The evidence of a planetary system outside our Sun was captured a century ago but the astronomers didn't know what was right under their noses. The 'recent' re-discovery came from Carnegie Observatories' Collection of a white dwarf observation.

The white dwarf called van Maanen's star was discovered by renowned astronomer Adriaan van Maanen in 1917. The 1917 white dwarf observation plate was created by Walter Adams, the former director of the Mount Wilson Observatory, which was then part of the Carnegie Observatories.

The 1917 plate included an observation that the white dwarf appeared warmer than our solar system's Sun. Nothing from the observation seemed out of place. But the 1917 plate was not what it seemed.

White dwarfs are older stars like our sun that are near the end of their lives. The "stellar spectra" are the documentations of light produced by distant stars. When a spectrum passes through things on its way to the Earth, it leaves a trail of clues for astronomers.

In the 1917 plate, a new research found "missing pieces" in the spectrum's absorption line.
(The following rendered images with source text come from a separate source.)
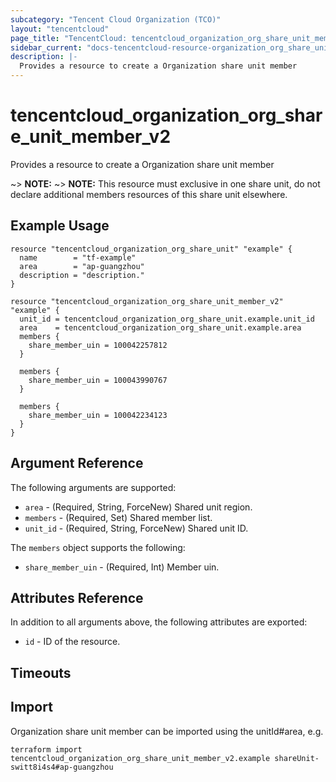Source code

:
 ```yaml
---
subcategory: "Tencent Cloud Organization (TCO)"
layout: "tencentcloud"
page_title: "TencentCloud: tencentcloud_organization_org_share_unit_member_v2"
sidebar_current: "docs-tencentcloud-resource-organization_org_share_unit_member_v2"
description: |-
  Provides a resource to create a Organization share unit member
---
```


# tencentcloud_organization_org_share_unit_member_v2

Provides a resource to create a Organization share unit member

~> **NOTE:** ~> **NOTE:** This resource must exclusive in one share unit, do not declare additional members resources of this share unit elsewhere.

## Example Usage

```hcl
resource "tencentcloud_organization_org_share_unit" "example" {
  name        = "tf-example"
  area        = "ap-guangzhou"
  description = "description."
}

resource "tencentcloud_organization_org_share_unit_member_v2" "example" {
  unit_id = tencentcloud_organization_org_share_unit.example.unit_id
  area    = tencentcloud_organization_org_share_unit.example.area
  members {
    share_member_uin = 100042257812
  }

  members {
    share_member_uin = 100043990767
  }

  members {
    share_member_uin = 100042234123
  }
}
```

## Argument Reference

The following arguments are supported:

* `area` - (Required, String, ForceNew) Shared unit region.
* `members` - (Required, Set) Shared member list.
* `unit_id` - (Required, String, ForceNew) Shared unit ID.

The `members` object supports the following:

* `share_member_uin` - (Required, Int) Member uin.

## Attributes Reference

In addition to all arguments above, the following attributes are exported:

* `id` - ID of the resource.



## Timeouts

<no value>


## Import

Organization share unit member can be imported using the unitId#area, e.g.

```
terraform import tencentcloud_organization_org_share_unit_member_v2.example shareUnit-switt8i4s4#ap-guangzhou
```

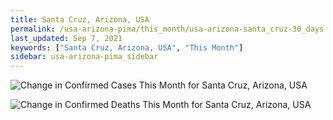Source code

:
```yaml
---
title: Santa Cruz, Arizona, USA
permalink: /usa-arizona-pima/this_month/usa-arizona-santa_cruz-30_days.html
last_updated: Sep 7, 2021
keywords: ["Santa Cruz, Arizona, USA", "This Month"]
sidebar: usa-arizona-pima_sidebar
---
```


![Change in Confirmed Cases This Month for Santa Cruz, Arizona, USA](/covid_tracker/images/graphs/usa-arizona-santa_cruz-delta_confirmed-30_days_graph.png)

![Change in Confirmed Deaths This Month for Santa Cruz, Arizona, USA](/covid_tracker/images/graphs/usa-arizona-santa_cruz-delta_deaths-30_days_graph.png)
This suggested that the spectrum passed through an interfering object.

They also found the presence of calcium, iron and magnesium in the van Maanen's star spectrum. Normally, these heavier elements should have disappeared into the old star long ago. Scientists did not expect that they would have a lot of planetary debris surrounding them at this late stage in their lifetime.

Back then, researchers didn't know that these white dwarfs with heavy elements present in their stellar spectra are actually planetary systems with vast rings of planetary debris.

Scientists only concluded this type of planetary system - polluted white dwarfs - within the last 12 years so the observation in the 1917 plate went under the radar for so long.

"The mechanism that creates the rings of planetary debris, and the deposition onto the stellar atmosphere, requires the gravitational influence of full-fledged planets. The process couldn't occur unless there were planets there," said Jay Fahiri from the University College London.

Last year, Fahiri contacted Carnegie Observatories to look for a plate on van Maanen's star. Carnegie's astronomical plate archive is one of the biggest in the world. Who knows what else they have in the basement and what today's researchers will find from observations in the past that went under the radar?